**RECORDS:**
((

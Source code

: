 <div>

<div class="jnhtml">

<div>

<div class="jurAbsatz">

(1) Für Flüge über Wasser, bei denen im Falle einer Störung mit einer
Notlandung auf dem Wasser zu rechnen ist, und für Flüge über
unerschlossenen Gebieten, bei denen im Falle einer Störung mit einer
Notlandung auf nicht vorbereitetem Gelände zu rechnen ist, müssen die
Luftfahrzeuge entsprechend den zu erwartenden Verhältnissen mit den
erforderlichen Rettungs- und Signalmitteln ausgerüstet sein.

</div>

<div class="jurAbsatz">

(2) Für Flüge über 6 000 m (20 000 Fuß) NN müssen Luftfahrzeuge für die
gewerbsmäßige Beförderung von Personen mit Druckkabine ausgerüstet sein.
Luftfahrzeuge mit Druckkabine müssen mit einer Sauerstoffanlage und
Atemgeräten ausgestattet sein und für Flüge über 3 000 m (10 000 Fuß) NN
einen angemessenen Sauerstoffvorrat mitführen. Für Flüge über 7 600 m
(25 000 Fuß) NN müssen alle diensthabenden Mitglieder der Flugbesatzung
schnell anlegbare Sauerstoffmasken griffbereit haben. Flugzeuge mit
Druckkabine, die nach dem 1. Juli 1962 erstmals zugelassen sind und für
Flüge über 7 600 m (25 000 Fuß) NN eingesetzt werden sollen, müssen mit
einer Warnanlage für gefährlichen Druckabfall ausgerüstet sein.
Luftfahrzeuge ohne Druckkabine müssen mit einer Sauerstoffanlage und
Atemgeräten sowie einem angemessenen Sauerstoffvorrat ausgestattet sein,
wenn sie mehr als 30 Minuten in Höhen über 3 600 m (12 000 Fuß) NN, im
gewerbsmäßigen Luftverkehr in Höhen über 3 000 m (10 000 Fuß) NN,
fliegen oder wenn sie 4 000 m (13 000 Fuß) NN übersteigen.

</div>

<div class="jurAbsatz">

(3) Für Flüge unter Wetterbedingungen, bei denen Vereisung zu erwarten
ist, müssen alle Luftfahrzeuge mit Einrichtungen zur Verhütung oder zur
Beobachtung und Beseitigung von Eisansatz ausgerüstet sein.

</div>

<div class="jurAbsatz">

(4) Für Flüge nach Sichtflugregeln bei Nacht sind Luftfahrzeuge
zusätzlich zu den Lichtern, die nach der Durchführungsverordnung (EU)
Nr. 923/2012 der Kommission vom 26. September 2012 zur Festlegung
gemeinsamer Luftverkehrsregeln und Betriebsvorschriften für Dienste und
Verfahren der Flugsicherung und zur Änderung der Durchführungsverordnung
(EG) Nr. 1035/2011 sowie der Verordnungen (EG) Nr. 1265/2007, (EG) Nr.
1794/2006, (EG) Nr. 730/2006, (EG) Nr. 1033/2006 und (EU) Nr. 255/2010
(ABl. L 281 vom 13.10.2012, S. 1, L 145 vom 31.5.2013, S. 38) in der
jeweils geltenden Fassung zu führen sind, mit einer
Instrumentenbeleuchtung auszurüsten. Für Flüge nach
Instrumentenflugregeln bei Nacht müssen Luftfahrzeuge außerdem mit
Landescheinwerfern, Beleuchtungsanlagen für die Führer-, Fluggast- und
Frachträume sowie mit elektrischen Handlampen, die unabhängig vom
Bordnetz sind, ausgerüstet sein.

))

In your answer, include only the lines above starting at the line that holds "Luftfahrzeuge mit Druckkabine" and ending at the line that holds "Luftfahrzeuge ohne Druckkabine", copied exactly.

Luftfahrzeuge mit Druckkabine müssen mit einer Sauerstoffanlage und
Atemgeräten ausgestattet sein und für Flüge über 3 000 m (10 000 Fuß) NN
einen angemessenen Sauerstoffvorrat mitführen. Für Flüge über 7 600 m
(25 000 Fuß) NN müssen alle diensthabenden Mitglieder der Flugbesatzung
schnell anlegbare Sauerstoffmasken griffbereit haben. Flugzeuge mit
Druckkabine, die nach dem 1. Juli 1962 erstmals zugelassen sind und für
Flüge über 7 600 m (25 000 Fuß) NN eingesetzt werden sollen, müssen mit
einer Warnanlage für gefährlichen Druckabfall ausgerüstet sein.
Luftfahrzeuge ohne Druckkabine müssen mit einer Sauerstoffanlage und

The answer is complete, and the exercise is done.